In an assessment of Obama’s relationship with the U.S. armed services and Pentagon leaders, the NYT delves into Obama’s sometimes tense relationship with the men (and sometimes women) telling him what’s best for the country. Not surprisingly, there are a few digs, like people doubting the president’s management skillz!
A former adviser to the president, who like others insisted on anonymity in order to discuss the situation candidly, said that Mr. Obama’s relationship with the military was “troubled” and that he “doesn’t have a handle on it.” The relationship will be further tested by year’s end when Mr. Obama evaluates his Afghanistan strategy in advance of his July deadline to begin pulling out.
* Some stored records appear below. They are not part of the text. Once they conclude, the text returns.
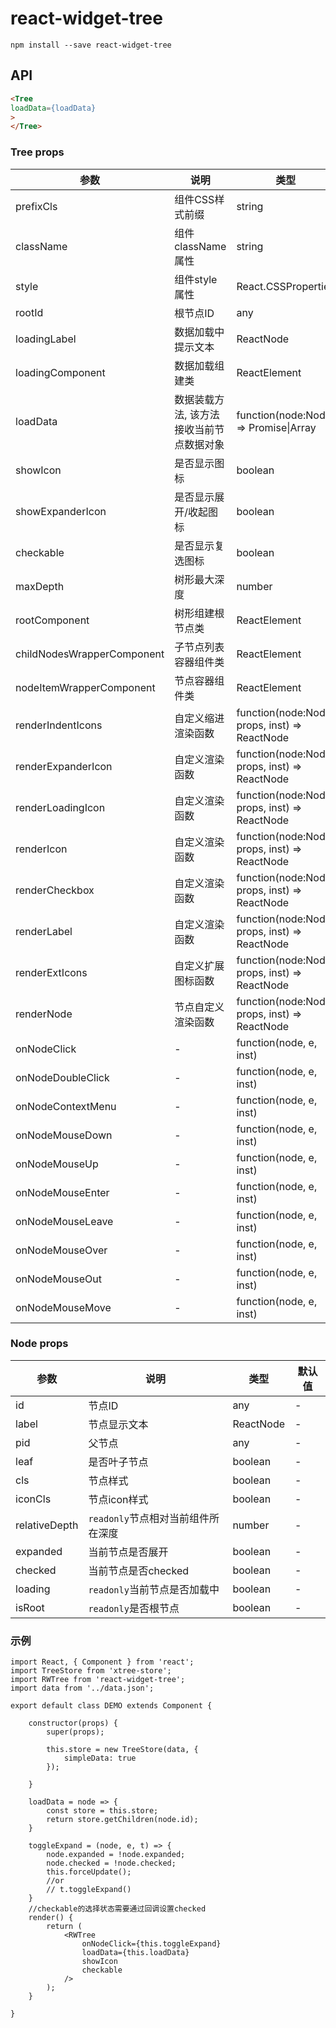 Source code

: # react-widget-tree

`npm install --save react-widget-tree`

## API

```html
<Tree 
loadData={loadData}
>
</Tree>
```

### Tree props

| 参数 | 说明 | 类型 | 默认值 |
| --- | --- | --- | --- |
| prefixCls | 组件CSS样式前缀 | string | rw-tree |
| className | 组件className属性 | string | - |
| style | 组件style属性 | React.CSSProperties | - |
| rootId | 根节点ID | any | null |
| loadingLabel | 数据加载中提示文本 | ReactNode | - |
| loadingComponent | 数据加载组建类 | ReactElement | div |
| loadData | 数据装载方法, 该方法接收当前节点数据对象 | function(node:Node) => Promise\|Array<Node> | - |
| showIcon | 是否显示图标 | boolean | true |
| showExpanderIcon | 是否显示展开/收起图标 | boolean | true |
| checkable | 是否显示复选图标 | boolean | true |
| maxDepth | 树形最大深度 | number | 50 |
| rootComponent | 树形组建根节点类 | ReactElement | div |
| childNodesWrapperComponent | 子节点列表容器组件类 | ReactElement | ChildNodesWrapper |
| nodeItemWrapperComponent | 节点容器组件类 | ReactElement | Fragment |
| renderIndentIcons | 自定义缩进渲染函数 | function(node:Node, props, inst) => ReactNode | null |
| renderExpanderIcon | 自定义渲染函数 | function(node:Node, props, inst) => ReactNode | null |
| renderLoadingIcon | 自定义渲染函数 | function(node:Node, props, inst) => ReactNode | null |
| renderIcon | 自定义渲染函数 | function(node:Node, props, inst) => ReactNode | null |
| renderCheckbox | 自定义渲染函数 | function(node:Node, props, inst) => ReactNode | null |
| renderLabel | 自定义渲染函数 | function(node:Node, props, inst) => ReactNode | null |
| renderExtIcons | 自定义扩展图标函数 | function(node:Node, props, inst) => ReactNode | null |
| renderNode | 节点自定义渲染函数 | function(node:Node, props, inst) => ReactNode | null |
| onNodeClick | - | function(node, e, inst) | null |
| onNodeDoubleClick | - | function(node, e, inst) | null |
| onNodeContextMenu | - | function(node, e, inst) | null |
| onNodeMouseDown | - | function(node, e, inst) | null |
| onNodeMouseUp | - | function(node, e, inst) | null |
| onNodeMouseEnter | - | function(node, e, inst) | null |
| onNodeMouseLeave | - | function(node, e, inst) | null |
| onNodeMouseOver | - | function(node, e, inst) | null |
| onNodeMouseOut | - | function(node, e, inst) | null |
| onNodeMouseMove | - | function(node, e, inst) | null |

### Node props

| 参数 | 说明 | 类型 | 默认值 |
| --- | --- | --- | --- |
| id | 节点ID | any | - |
| label | 节点显示文本 | ReactNode | - |
| pid | 父节点 | any | - |
| leaf | 是否叶子节点 | boolean | - |
| cls | 节点样式 | boolean | - |
| iconCls | 节点icon样式 | boolean | - |
| relativeDepth | `readonly`节点相对当前组件所在深度 | number | - |
| expanded | 当前节点是否展开 | boolean | - |
| checked | 当前节点是否checked | boolean | - |
| loading | `readonly`当前节点是否加载中 | boolean | - |
| isRoot | `readonly`是否根节点 | boolean | - |

### 示例

```
import React, { Component } from 'react';
import TreeStore from 'xtree-store';
import RWTree from 'react-widget-tree';
import data from '../data.json';

export default class DEMO extends Component {

    constructor(props) {
        super(props);

        this.store = new TreeStore(data, {
            simpleData: true
        });

    }

    loadData = node => {
        const store = this.store;
        return store.getChildren(node.id);
    }

    toggleExpand = (node, e, t) => {
        node.expanded = !node.expanded;
        node.checked = !node.checked;
        this.forceUpdate();
        //or
        // t.toggleExpand()
    }
    //checkable的选择状态需要通过回调设置checked
    render() {
        return (
            <RWTree
                onNodeClick={this.toggleExpand}
                loadData={this.loadData}
                showIcon
                checkable
            />
        );
    }

}

```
As one administration official put it, “His commander in chief role is about to get tested again, and in a very dramatic way.”
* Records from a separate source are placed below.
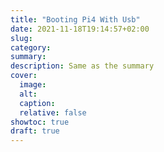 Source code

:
 ```yaml
---
title: "Booting Pi4 With Usb"
date: 2021-11-18T19:14:57+02:00
slug:
category:
summary:
description: Same as the summary
cover:
  image:
  alt:
  caption:
  relative: false
showtoc: true
draft: true
---
```

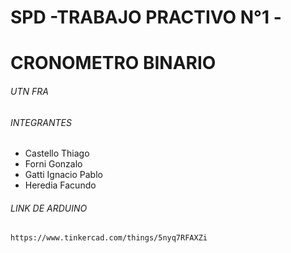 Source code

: # SPD -TRABAJO PRACTIVO N°1 - 
# CRONOMETRO BINARIO
###### UTN FRA

###### INTEGRANTES
- Castello Thiago
- Forni Gonzalo
- Gatti Ignacio Pablo
- Heredia Facundo

###### LINK DE ARDUINO

```sh
https://www.tinkercad.com/things/5nyq7RFAXZi
```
But it’s Obama’s deference to his Pentagon head that should have you most concerned.
Perhaps his most important tutor has been Mr. Gates, the defense secretary appointed by Mr. Bush and the first kept on by a president of another party. They are an unlikely pair, a 49-year-old Harvard-trained lawyer turned community activist and a 66-year-old veteran of cold war spy intrigues and Republican administrations. But they are both known for unassuming discipline, and they bonded through weekly meetings and shared challenges.
Mr. Obama has relied on Mr. Gates as his ambassador to the military and deferred to him repeatedly. When Mr. Gates wanted to force out Gen. David D. McKiernan in May 2009 as commander in Afghanistan in favor of Gen. Stanley A. McChrystal, Mr. Obama signed off. Likewise, cognizant of Bill Clinton’s ill-fated effort to end the ban on gay and lesbian soldiers, Mr. Obama let Mr. Gates set a slow pace in overturning the “don’t ask, don’t tell” policy, even though it has disappointed gay rights advocates.
Though times, they are a changin’. And while Obama has let Gates call the shots for some time (oh man was that an oversimplification of how military decisions are made), he’s been brushing up on brass tacks.
But as he grows in the job, Mr. Obama has shown more willingness to set aside Mr. Gates’s advice. When General McChrystal got in trouble in June for comments by him and his staff in Rolling Stone magazine, Mr. Gates favored reprimanding the commander. Mr. Obama decided instead to oust him and replace him with Gen. David H. Petraeus, who led the troop increase in Iraq.
[…] Mr. Obama has made a point of seeking his own information, scribbling questions in memo margins and scouring the Internet. At one meeting, he surprised the generals by citing a study of post-traumatic stress disorder among soldiers serving repeat tours.
Then he surprised everybody with a doodle of Bush bent over the Oval Office desk with Gates playing a power top.